Problem is, the Navy's current standard armament, the Harpoon anti-ship missile, doesn't cover a lot of territory -- about 67 nautical miles' range. To better serve the Navy's needs, Boeing has developed upgraded versions of the Harpoon, known alternately as the Harpoon Next Generation (Harpoon NG) and Harpoon II+, which feature smaller warheads but twice the range of the original Harpoon.
Boeing hopes that if the Navy chooses to deploy the Harpoon NG, it will tap Boeing to upgrade existing stocks of Harpoons to the new configuration. Such upgrades wouldn't bring as much revenue as selling all-new missiles (at $1.2 million a pop). But if you assume that, say, two-thirds of the 7,500 Harpoons sold since the missile's introduction in 1977 are still around today, and that the cost of upgrading an old Harpoon is half the cost of buying a new missile (as Boeing says it is), then that's still a $3 billion market opportunity for Boeing from upgrades alone. And there's additional money to be made selling new Harpoon NGs...
There is, however, one problem with this rosy scenario: Boeing has a rival.
According to data from S&P Global Market Intelligence, Boeing earns about a 9.8% pre-tax profit on revenues in its Military Aircraft division, which is responsible for production of the Harpoon. Upgrades on existing Harpoons alone, therefore, could be worth close to $300 million to Boeing -- about $0.46 per share over time. To win those revenues and earn those profits, however, Boeing must beat out a challenger from across the ocean -- and another from closer to home.
Competing with Boeing for the Navy's new missile contracts is a joint venture between Norwegian defense powerhouse Kongsberg and its U.S. ally Raytheon (RTN). Together, Kongsberg and Raytheon are trying to convince the Navy to buy Kongsberg's Naval Strike Missile instead of Boeing's new-and-improved Harpoon NG.
Kongsberg's weapon, with a similar-size warhead but a range of only 107 nautical miles, seems somewhat inferior to the Boeing variant at first glance. But that hasn't prevented Norway from using the missile to arm its naval corvettes and frigates.
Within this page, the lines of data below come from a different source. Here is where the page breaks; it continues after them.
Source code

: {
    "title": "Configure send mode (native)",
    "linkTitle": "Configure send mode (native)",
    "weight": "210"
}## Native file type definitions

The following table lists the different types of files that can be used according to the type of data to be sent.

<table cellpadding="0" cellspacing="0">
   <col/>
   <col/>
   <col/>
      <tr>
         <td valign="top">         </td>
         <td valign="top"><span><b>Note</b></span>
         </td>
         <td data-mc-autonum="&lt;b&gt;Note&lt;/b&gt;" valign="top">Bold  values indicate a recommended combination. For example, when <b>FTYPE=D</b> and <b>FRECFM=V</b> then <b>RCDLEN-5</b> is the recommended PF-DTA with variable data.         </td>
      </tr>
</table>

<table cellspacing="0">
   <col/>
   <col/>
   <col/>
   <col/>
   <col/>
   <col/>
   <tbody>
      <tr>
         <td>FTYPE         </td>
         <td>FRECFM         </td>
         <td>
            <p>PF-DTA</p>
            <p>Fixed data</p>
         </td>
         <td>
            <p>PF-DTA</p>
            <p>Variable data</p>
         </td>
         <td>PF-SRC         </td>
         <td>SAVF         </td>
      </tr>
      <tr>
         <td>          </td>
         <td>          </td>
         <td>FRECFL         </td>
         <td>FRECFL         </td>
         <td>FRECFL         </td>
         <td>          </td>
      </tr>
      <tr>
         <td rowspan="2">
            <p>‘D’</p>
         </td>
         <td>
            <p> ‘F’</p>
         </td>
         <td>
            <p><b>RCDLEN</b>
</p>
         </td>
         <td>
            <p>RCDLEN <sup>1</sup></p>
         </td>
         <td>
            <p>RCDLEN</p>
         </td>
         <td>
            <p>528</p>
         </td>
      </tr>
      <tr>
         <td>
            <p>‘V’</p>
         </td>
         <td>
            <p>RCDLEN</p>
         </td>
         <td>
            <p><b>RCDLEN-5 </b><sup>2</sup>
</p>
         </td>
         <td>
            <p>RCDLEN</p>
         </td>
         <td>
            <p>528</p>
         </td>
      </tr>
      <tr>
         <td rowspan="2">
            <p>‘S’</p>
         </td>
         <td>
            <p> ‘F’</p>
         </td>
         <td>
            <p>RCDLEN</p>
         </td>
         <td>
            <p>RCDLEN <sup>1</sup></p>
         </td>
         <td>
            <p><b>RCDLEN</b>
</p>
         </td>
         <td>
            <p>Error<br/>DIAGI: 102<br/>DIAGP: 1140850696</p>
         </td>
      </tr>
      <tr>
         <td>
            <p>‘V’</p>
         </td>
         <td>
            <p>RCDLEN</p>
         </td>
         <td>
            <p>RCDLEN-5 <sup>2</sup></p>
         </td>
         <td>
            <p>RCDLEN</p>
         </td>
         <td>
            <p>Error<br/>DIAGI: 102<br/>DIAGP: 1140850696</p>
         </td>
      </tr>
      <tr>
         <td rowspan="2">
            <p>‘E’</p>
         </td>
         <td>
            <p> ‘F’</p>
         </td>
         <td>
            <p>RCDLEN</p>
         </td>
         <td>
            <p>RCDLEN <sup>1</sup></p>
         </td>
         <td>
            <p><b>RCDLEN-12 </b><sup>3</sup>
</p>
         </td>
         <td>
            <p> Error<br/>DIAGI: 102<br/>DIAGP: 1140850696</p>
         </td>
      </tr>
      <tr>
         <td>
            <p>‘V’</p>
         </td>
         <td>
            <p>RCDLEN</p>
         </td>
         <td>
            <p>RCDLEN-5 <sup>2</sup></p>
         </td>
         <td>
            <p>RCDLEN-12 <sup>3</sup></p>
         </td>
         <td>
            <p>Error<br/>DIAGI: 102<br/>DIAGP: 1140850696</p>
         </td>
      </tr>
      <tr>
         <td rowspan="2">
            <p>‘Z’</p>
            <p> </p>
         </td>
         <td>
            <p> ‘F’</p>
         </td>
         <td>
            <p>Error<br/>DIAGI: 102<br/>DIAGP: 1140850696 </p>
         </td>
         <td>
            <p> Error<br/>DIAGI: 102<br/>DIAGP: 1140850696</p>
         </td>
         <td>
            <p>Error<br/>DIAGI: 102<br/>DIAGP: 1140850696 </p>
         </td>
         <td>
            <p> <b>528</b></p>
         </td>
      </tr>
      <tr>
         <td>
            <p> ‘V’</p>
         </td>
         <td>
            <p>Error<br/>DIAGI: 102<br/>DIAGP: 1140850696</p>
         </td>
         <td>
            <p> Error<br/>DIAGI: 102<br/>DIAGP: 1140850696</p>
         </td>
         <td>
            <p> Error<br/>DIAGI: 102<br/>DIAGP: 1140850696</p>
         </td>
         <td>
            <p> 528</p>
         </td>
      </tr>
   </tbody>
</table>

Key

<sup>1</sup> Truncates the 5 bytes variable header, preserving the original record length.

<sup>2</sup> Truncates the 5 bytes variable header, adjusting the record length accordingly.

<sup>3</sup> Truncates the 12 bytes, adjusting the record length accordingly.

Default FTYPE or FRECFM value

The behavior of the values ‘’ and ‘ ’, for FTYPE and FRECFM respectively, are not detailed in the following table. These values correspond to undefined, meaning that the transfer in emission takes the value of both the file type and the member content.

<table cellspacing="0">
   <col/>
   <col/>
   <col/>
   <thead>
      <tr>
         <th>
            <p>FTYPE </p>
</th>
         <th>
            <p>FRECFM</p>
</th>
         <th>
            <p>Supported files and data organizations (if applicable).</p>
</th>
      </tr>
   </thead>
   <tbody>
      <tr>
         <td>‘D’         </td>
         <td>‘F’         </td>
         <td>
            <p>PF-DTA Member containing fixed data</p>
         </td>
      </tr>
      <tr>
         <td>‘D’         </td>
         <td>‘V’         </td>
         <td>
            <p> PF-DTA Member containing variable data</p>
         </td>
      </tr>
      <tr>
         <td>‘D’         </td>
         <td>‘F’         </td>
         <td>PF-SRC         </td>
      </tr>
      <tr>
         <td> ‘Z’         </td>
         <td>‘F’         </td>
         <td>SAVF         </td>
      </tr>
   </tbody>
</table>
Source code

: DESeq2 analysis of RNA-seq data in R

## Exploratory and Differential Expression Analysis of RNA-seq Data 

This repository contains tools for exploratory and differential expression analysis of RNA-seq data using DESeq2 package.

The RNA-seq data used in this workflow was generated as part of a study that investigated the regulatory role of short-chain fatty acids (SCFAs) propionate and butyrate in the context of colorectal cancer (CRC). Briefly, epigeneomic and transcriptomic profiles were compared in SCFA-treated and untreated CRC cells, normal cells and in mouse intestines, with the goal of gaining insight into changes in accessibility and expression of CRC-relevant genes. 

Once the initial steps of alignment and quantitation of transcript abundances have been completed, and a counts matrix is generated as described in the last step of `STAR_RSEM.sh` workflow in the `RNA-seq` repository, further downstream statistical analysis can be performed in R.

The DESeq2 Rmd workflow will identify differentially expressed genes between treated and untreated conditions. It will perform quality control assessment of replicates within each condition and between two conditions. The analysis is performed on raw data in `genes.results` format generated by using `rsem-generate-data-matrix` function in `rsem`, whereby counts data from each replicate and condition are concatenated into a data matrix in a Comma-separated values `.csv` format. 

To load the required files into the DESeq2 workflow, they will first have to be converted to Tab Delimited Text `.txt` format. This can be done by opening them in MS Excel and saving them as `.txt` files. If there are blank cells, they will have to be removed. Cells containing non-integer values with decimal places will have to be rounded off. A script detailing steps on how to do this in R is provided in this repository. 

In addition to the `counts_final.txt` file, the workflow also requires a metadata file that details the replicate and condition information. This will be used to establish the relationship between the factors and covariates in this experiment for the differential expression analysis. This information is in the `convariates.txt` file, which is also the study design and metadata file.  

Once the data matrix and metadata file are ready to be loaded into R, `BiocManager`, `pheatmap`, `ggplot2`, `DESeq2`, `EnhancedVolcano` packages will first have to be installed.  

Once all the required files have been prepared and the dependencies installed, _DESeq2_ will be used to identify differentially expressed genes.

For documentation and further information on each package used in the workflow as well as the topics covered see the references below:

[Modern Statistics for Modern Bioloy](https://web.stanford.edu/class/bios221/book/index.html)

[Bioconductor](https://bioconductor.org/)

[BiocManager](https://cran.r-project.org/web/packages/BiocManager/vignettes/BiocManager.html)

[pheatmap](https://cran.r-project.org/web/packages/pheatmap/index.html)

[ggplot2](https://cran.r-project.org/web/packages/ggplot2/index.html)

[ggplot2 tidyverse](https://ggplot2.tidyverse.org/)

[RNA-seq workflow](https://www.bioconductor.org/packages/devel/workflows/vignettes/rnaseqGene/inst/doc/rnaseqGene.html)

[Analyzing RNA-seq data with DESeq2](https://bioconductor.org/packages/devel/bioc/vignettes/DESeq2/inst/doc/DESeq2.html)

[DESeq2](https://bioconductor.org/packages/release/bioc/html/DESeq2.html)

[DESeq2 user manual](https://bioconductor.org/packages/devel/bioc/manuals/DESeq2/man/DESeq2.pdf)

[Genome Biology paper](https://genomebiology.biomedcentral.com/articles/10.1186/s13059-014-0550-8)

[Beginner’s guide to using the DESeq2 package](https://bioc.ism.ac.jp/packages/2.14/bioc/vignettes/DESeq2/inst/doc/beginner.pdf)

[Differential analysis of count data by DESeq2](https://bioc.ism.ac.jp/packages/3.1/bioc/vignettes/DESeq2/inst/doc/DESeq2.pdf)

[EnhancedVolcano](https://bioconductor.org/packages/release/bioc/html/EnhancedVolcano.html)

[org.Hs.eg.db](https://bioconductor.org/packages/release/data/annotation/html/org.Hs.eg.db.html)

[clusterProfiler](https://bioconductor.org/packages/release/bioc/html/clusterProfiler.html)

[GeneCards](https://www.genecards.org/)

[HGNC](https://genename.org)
On the other hand, Kongsberg describes the Naval Strike Missile as "the only fifth generation long range precision strike missile in existence," which would seem to suggest that the weapon possesses "stealth" characteristics lacking in Boeing's offering, which could appeal to the U.S. Navy.
The Navy is currently testing both missiles for compatibility with its Littoral Combat Ships, equipping the USS Coronado (LCS 4) with the Harpoon and the USS Freedom (LCS 1) with the Naval Strike Missile. Which missile performs better may determine whether $3 billion-plus in revenue goes to Boeing -- or gets shipped off to Norway instead.